- TRY IT -
Please copy each line in the records below that contains the string "getJoke".

-- PROVIDED RECORDS follows --

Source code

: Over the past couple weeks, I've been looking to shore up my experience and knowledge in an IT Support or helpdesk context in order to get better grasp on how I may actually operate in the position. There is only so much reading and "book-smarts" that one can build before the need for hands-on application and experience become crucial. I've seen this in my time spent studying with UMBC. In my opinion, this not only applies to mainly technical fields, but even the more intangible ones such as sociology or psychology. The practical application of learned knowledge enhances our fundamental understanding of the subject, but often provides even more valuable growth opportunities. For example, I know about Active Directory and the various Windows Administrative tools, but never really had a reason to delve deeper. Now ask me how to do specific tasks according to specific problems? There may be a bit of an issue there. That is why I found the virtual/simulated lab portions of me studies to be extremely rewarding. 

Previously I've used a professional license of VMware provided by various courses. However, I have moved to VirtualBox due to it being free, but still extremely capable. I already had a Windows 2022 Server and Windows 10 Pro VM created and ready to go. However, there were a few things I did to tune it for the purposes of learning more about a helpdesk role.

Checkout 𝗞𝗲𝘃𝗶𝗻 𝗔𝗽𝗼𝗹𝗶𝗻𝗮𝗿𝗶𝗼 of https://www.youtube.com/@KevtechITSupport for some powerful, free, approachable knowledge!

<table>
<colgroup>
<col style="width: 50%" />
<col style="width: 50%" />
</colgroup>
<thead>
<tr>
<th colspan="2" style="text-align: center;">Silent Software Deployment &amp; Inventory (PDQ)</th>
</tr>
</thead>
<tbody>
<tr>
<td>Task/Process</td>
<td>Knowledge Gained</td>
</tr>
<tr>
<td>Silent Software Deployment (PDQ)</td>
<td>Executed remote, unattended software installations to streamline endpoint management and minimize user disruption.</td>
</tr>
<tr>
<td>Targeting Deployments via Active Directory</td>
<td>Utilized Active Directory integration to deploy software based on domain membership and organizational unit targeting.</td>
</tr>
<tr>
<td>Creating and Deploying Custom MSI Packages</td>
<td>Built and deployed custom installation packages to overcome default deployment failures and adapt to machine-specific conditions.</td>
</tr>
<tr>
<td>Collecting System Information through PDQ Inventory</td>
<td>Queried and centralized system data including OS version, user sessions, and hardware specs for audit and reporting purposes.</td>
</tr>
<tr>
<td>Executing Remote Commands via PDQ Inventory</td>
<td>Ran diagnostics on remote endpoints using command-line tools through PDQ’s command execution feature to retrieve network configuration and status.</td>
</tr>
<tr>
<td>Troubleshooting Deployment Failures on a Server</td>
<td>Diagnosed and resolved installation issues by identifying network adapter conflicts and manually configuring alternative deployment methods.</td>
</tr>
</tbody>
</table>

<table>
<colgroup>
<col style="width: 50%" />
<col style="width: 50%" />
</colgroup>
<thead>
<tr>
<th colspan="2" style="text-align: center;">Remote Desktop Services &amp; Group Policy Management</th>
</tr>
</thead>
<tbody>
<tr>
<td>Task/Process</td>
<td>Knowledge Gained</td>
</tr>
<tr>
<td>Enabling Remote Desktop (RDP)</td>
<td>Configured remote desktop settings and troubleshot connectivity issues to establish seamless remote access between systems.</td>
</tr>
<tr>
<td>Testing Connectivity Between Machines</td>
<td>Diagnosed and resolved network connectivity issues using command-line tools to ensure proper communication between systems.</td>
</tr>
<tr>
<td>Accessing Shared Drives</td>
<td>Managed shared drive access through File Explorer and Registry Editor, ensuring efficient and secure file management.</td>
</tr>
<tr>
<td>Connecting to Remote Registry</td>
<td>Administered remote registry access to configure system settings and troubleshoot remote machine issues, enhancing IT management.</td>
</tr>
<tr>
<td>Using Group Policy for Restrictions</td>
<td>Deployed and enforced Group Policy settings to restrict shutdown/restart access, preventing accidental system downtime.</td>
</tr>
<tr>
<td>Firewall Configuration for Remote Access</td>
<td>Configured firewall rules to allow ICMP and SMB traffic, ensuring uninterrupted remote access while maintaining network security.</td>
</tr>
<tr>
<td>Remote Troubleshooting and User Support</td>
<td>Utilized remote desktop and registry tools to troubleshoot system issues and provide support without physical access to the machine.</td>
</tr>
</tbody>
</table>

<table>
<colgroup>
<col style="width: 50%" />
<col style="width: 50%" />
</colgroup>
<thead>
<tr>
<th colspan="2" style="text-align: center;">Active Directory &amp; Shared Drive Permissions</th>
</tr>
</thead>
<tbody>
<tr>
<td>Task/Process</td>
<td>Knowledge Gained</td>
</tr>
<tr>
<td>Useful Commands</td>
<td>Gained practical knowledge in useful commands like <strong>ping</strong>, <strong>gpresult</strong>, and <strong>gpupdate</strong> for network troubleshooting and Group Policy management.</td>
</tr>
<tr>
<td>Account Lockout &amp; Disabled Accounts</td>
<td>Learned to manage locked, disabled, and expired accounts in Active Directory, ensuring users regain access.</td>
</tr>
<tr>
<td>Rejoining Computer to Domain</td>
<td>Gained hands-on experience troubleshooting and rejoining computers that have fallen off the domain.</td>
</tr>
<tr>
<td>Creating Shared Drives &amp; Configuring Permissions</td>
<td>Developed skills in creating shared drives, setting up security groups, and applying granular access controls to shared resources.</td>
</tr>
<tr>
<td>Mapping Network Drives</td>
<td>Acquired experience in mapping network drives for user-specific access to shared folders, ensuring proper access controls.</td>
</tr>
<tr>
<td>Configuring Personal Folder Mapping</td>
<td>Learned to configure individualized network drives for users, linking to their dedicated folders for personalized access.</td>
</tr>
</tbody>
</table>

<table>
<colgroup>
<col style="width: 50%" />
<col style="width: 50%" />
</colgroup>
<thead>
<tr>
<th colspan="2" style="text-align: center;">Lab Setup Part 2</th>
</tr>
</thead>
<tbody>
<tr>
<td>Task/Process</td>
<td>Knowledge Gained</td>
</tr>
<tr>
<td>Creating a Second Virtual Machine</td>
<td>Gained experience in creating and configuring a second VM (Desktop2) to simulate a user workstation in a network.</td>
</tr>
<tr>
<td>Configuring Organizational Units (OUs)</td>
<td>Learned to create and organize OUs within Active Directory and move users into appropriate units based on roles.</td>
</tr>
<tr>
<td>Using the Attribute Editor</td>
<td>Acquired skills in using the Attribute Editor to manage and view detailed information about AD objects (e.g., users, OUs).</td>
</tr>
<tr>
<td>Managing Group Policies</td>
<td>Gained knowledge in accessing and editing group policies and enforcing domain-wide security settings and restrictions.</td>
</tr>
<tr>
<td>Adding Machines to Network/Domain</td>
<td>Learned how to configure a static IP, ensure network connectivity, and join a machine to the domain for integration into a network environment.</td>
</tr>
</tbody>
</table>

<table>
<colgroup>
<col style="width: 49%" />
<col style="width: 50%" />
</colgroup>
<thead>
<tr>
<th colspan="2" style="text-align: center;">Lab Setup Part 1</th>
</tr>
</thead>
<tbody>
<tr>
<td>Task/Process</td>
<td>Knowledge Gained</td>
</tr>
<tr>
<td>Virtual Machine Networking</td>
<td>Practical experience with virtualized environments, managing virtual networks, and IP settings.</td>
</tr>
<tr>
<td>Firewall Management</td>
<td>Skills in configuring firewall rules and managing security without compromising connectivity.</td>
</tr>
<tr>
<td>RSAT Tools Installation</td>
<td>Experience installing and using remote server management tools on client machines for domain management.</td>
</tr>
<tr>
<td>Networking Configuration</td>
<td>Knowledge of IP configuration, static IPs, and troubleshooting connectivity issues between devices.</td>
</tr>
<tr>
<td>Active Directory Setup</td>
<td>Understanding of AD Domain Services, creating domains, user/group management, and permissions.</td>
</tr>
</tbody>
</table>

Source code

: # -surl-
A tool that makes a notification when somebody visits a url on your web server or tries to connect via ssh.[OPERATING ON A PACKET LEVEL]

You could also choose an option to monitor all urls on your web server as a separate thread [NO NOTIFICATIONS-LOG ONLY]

-- PROVIDED RECORDS concluded --
-- PROVIDED RECORDS follows --

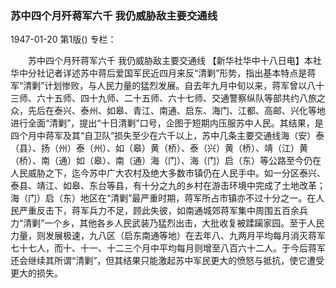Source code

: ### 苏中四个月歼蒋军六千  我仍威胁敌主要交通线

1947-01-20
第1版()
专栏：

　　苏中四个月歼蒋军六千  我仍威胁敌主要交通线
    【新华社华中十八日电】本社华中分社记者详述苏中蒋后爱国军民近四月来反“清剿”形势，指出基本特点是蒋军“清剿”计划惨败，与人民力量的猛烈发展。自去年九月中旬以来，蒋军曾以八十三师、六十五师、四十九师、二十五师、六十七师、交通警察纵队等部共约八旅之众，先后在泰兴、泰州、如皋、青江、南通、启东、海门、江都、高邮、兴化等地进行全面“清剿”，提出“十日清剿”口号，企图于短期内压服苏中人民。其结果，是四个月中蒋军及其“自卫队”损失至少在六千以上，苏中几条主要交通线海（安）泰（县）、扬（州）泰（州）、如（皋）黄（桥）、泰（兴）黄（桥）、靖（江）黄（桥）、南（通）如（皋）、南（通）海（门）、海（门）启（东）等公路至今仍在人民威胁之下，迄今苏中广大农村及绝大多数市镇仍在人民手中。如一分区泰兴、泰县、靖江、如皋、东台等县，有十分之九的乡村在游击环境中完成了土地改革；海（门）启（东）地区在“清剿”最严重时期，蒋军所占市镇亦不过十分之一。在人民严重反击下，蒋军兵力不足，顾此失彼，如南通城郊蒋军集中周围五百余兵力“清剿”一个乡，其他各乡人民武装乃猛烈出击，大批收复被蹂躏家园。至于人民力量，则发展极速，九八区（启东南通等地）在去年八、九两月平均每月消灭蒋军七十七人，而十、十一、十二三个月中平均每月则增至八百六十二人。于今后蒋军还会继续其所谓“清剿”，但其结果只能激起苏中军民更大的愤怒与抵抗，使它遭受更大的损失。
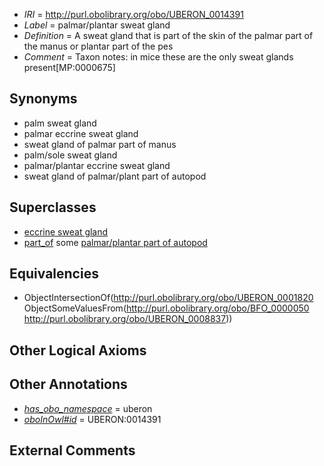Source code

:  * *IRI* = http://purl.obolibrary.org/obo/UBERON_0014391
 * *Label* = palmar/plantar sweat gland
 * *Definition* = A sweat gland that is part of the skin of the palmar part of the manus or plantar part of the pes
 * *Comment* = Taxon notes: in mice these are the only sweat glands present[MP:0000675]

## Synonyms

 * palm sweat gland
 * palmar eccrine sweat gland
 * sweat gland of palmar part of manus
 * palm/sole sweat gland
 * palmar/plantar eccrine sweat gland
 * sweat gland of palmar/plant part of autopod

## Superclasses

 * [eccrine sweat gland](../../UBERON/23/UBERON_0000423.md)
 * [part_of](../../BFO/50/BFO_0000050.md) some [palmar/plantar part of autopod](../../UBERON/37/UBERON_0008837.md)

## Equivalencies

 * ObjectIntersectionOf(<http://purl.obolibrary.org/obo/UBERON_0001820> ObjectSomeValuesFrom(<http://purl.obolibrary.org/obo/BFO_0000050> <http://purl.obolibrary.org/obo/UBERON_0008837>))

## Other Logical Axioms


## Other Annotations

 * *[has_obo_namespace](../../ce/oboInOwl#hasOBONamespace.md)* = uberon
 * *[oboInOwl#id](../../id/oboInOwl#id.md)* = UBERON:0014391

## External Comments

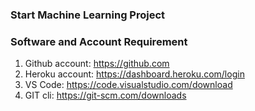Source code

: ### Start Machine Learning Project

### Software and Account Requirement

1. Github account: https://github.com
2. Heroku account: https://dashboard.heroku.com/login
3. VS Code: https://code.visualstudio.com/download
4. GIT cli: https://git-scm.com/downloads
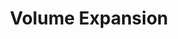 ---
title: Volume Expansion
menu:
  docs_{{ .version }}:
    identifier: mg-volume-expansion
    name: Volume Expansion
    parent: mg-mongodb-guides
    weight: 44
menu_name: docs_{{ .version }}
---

-- PROVIDED RECORDS concluded --
-- PROVIDED RECORDS follows --

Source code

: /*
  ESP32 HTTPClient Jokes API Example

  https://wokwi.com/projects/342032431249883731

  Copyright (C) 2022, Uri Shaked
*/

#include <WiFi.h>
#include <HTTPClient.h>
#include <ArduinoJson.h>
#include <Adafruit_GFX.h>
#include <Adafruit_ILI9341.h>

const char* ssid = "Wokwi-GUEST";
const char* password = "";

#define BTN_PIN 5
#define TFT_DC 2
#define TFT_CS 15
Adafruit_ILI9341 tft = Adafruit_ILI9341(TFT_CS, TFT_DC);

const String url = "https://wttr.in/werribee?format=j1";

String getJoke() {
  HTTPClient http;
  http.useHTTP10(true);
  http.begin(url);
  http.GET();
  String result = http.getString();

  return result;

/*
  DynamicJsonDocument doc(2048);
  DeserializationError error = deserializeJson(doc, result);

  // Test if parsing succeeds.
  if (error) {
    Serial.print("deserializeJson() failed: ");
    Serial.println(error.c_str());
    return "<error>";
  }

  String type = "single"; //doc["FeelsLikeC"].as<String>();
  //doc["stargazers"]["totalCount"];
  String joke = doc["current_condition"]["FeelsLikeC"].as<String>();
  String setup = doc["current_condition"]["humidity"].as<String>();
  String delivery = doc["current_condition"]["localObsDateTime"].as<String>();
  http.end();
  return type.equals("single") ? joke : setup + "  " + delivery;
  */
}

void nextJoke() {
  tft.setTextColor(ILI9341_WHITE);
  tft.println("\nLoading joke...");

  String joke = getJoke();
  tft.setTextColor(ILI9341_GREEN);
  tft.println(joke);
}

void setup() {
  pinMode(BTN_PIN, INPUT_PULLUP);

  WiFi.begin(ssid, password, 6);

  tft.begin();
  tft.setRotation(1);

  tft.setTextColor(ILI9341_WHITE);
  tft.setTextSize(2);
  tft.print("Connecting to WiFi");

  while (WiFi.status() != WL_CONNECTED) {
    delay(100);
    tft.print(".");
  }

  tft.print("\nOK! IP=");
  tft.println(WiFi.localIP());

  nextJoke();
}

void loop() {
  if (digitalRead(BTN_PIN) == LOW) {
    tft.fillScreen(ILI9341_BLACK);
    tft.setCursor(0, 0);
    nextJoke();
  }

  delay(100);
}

-- PROVIDED RECORDS concluded --

- SOLVED EXERCISE -
String getJoke() {
  String joke = getJoke();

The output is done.